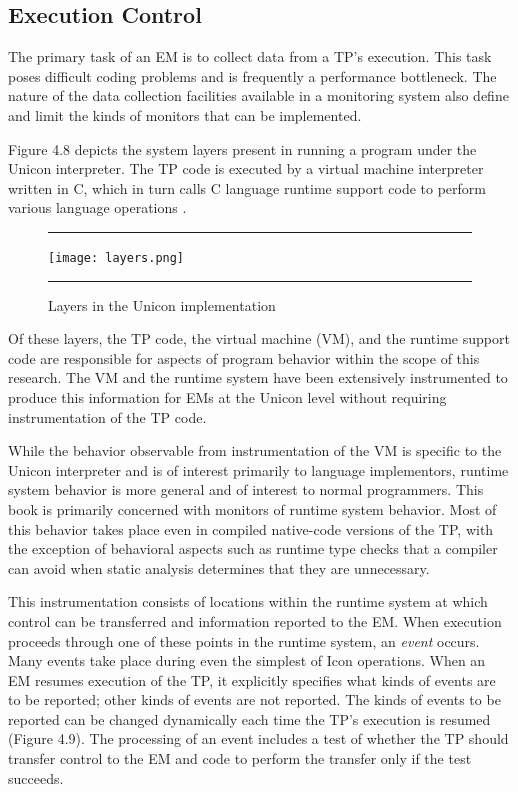 \subsection{Execution Control}

The primary task of an EM is to collect data from a TP's execution.
This task poses difficult coding problems and is frequently a
performance bottleneck. The nature of the data collection facilities
available in a monitoring system also define and limit the kinds of
monitors that can be implemented.

Figure 4.8 depicts the system layers present in running a
program under the Unicon interpreter.  The TP code is executed by a
virtual machine interpreter written in C, which in turn calls C
language runtime support code to perform various language operations
\cite{Griswold86}.

\begin{figure}[tb]
\hrule\bigskip
\centering

\hspace{0.05in}\texttt{[image: layers.png]}

\caption{Layers in the Unicon implementation}
\medskip\hrule
\vspace{12pt}
\end{figure}

Of these layers, the TP code, the virtual machine (VM), and the runtime
support code are responsible for aspects of program behavior within the
scope of this research.  The VM and the runtime system have been
extensively instrumented to produce this information for EMs at the Unicon
level without requiring instrumentation of the TP code.

While the behavior observable from instrumentation of the VM is specific to
the Unicon interpreter and is of interest primarily to language implementors,
runtime system behavior is more general and of interest to normal
programmers.  This book is primarily concerned with monitors of runtime
system behavior.  Most of this behavior takes place even in compiled
native-code versions of the TP, with the exception of behavioral
aspects such as
runtime type checks that a compiler can avoid when static analysis
determines that they are unnecessary.

This instrumentation consists of locations within the runtime
system at which control can be transferred and information reported to
the EM.  When execution proceeds through one of these points in the
runtime system, an {\em event\/} occurs.
Many events take place during even the simplest of Icon operations.
When an EM resumes execution of the TP, it explicitly specifies what
kinds of events are to be reported; other kinds of events are not
reported. The kinds of events to be reported can be
changed dynamically each time the TP's execution is resumed (Figure 4.9).
The processing of an event
includes a test of whether the TP should transfer control to the EM
and code to perform the transfer only if the test succeeds.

________________

EXERCISE AIM: Copy out the material word for word, without any images.

RESPONSE AREA:
 \subsection{Execution Control}

The primary task of an EM is to collect data from a TP's execution.
This task poses difficult coding problems and is frequently a
performance bottleneck. The nature of the data collection facilities
available in a monitoring system also define and limit the kinds of
monitors that can be implemented.

Figure 4.8 depicts the system layers present in running a
program under the Unicon interpreter.  The TP code is executed by a
virtual machine interpreter written in C, which in turn calls C
language runtime support code to perform various language operations
\cite{Griswold86}.

\begin{figure}[tb]
\hrule\bigskip
\centering

\hspace{0.05in}\texttt{[image: layers.png]}

\caption{Layers in the Unicon implementation}
\medskip\hrule
\vspace{12pt}
\end{figure}

Of these layers, the TP code, the virtual machine (VM), and the runtime
support code are responsible for aspects of program behavior within the
scope of this research.  The VM and the runtime system have been
extensively instrumented to produce this information for EMs at the Unicon
level without requiring instrumentation of the TP code.

While the behavior observable from instrumentation of the VM is specific to
the Unicon interpreter and is of interest primarily to language implementors,
runtime system behavior is more general and of interest to normal
programmers.  This book is primarily concerned with monitors of runtime
system behavior.  Most of this behavior takes place even in compiled
native-code versions of the TP, with the exception of behavioral
aspects such as
runtime type checks that a compiler can avoid when static analysis
determines that they are unnecessary.

This instrumentation consists of locations within the runtime
system at which control can be transferred and information reported to
the EM.  When execution proceeds through one of these points in the
runtime system, an {\em event\/} occurs.
Many events take place during even the simplest of Icon operations.
When an EM resumes execution of the TP, it explicitly specifies what
kinds of events are to be reported; other kinds of events are not
reported. The kinds of events to be reported can be
changed dynamically each time the TP's execution is resumed (Figure 4.9).
The processing of an event
includes a test of whether the TP should transfer control to the EM
and code to perform the transfer only if the test succeeds.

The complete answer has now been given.